Rationality vs Reasonableness — how do people consider them to be useful measures of judgement in our daily lives? This is some cool science. (also, did you catch my recent deficit model post?)
“It’s time for open to disband.” I saw a lot of people who have been strong advocates for the “open science” in a general sense read this essay and say it’s spectacularly well done.
Here is some good journalism about the huge amount of radioactive waste that is being released as a result of fossil fuel extraction in the US. I really had no idea.
A personal view on Australia’s bushfire crisis, from fellow blogger Manu Saunders
The secret firefighting mission to save the Wollemi pines
My semester with the snowflakes
Chuck Wendig’s explainer about why he’s for Elizabeth Warren is really good. I say that because I think he’s managed to capture what also is my reasoning.

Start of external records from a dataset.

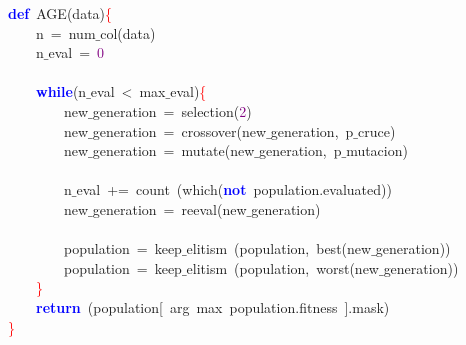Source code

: \noindent
\mbox{}\textbf{\textcolor{Blue}{def}}\ AGE\textcolor{BrickRed}{(}data\textcolor{BrickRed}{)}\textcolor{Red}{\{} \\
\mbox{}\ \ \ \ n\ \textcolor{BrickRed}{=}\ num$\_$col\textcolor{BrickRed}{(}data\textcolor{BrickRed}{)} \\
\mbox{}\ \ \ \ n$\_$eval\ \textcolor{BrickRed}{=}\ \textcolor{Purple}{0} \\
\mbox{} \\
\mbox{}\ \ \ \ \textbf{\textcolor{Blue}{while}}\textcolor{BrickRed}{(}n$\_$eval\ \textcolor{BrickRed}{\textless{}}\ max$\_$eval\textcolor{BrickRed}{)}\textcolor{Red}{\{} \\
\mbox{}\ \ \ \ \ \ \ \ new$\_$generation\ \textcolor{BrickRed}{=}\ selection\textcolor{BrickRed}{(}\textcolor{Purple}{2}\textcolor{BrickRed}{)} \\
\mbox{}\ \ \ \ \ \ \ \ new$\_$generation\ \textcolor{BrickRed}{=}\ crossover\textcolor{BrickRed}{(}new$\_$generation\textcolor{BrickRed}{,}\ p$\_$cruce\textcolor{BrickRed}{)} \\
\mbox{}\ \ \ \ \ \ \ \ new$\_$generation\ \textcolor{BrickRed}{=}\ mutate\textcolor{BrickRed}{(}new$\_$generation\textcolor{BrickRed}{,}\ p$\_$mutacion\textcolor{BrickRed}{)} \\
\mbox{} \\
\mbox{}\ \ \ \ \ \ \ \ n$\_$eval\ \textcolor{BrickRed}{+=}\ count\ \textcolor{BrickRed}{(}which\textcolor{BrickRed}{(}\textbf{\textcolor{Blue}{not}}\ population\textcolor{BrickRed}{.}evaluated\textcolor{BrickRed}{))} \\
\mbox{}\ \ \ \ \ \ \ \ new$\_$generation\ \textcolor{BrickRed}{=}\ reeval\textcolor{BrickRed}{(}new$\_$generation\textcolor{BrickRed}{)} \\
\mbox{} \\
\mbox{}\ \ \ \ \ \ \ \ population\ \textcolor{BrickRed}{=}\ keep$\_$elitism\ \textcolor{BrickRed}{(}population\textcolor{BrickRed}{,}\ best\textcolor{BrickRed}{(}new$\_$generation\textcolor{BrickRed}{))} \\
\mbox{}\ \ \ \ \ \ \ \ population\ \textcolor{BrickRed}{=}\ keep$\_$elitism\ \textcolor{BrickRed}{(}population\textcolor{BrickRed}{,}\ worst\textcolor{BrickRed}{(}new$\_$generation\textcolor{BrickRed}{))} \\
\mbox{}\ \ \ \ \textcolor{Red}{\}} \\
\mbox{}\ \ \ \ \textbf{\textcolor{Blue}{return}}\ \textcolor{BrickRed}{(}population\textcolor{BrickRed}{[}\ arg\ max\ population\textcolor{BrickRed}{.}fitness\ \textcolor{BrickRed}{].}mask\textcolor{BrickRed}{)} \\
\mbox{}\textcolor{Red}{\}} \\
\mbox{}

While on the topic of pieces of writing that capture how I feel but in a manner more eloquent than I think I usually am, see Summer Brenner’s story about weighted blankets. You know how sometimes you read something and think, “my gosh, this is exactly how I feel?”
“Targeting the Achievement Gap: Strategies Toward Removing Inequities in Undergraduate Immunology Education” (though really, you don’t have to be an immunologist or be teaching immunology to benefit from this)
As the new year was starting, we lost Courtney Mykytyn, much before her time. She was an activist for the integration of public schools, and founded the organization Integrated Schools. I didn’t know her well, though I have been close with families that worked with her as their children were starting elementary school, and folks who have learned what it truly means when we say that our public schools are for everybody, and the harm generated by resource hoarding by white families in diverse public schools. The major papers of record wrote some beautiful obituaries, including this one from the Washington Post.
“A Preponderance of Overt Racism” at Woods Hole.
Here’s an obituary for Bill Ebeltoft.
My first novel of the year was Cloud Atlas. And holy fricking moly that was a great book. That said, I can’t even imagine how they bothered to attempt to make a movie out of it. It also makes me want to read The Bone Clocks, which is buried in my stack of books I hope to get to.
My second book of the year was Jonathan Safran Foer’s We Are The Weather. (I picked it up at the world famous Strand bookstore! My first time there! And hmm, it’s no Powell’s, sorry not sorry.) He makes the argument that a collective decision to scale down meat production is critical to address the climate crisis. I think he’s not wrong, and despite that, I wasn’t fond of the book, even though I’m both alarmed about the climate crisis and have been vegetarian for a quarter of a century. While I think it’s great that people who already have literary agents are inspired to write about the climate crisis, there’s are others with more expertise in this realm that we might want to prioritize. I think the evidence was gathered in a post-hoc fashion after the argument was formulated, which I think is nice way of saying cherry-picking through the technical literature. The notion that the book was an argument in search of data is buttressed by the existence of his prior (and, I think, better) piece of non-fiction, about the ethics of eating animals. The opening chapters describe collective action in the US in response to the Second World War, as an all-hands-on-deck-we-must-save-the-world effort, and describes how we essentially need that spirit to respond to global warming, but it’s a lot harder to conjure even though the level of the threat is so certain and so terrible. That part was effective. Anyhow, his novels were great, though. (The opening scene in Extremely Loud and Incredibly Close was just so intense, it took me weeks to gather the fortitude to get through it.)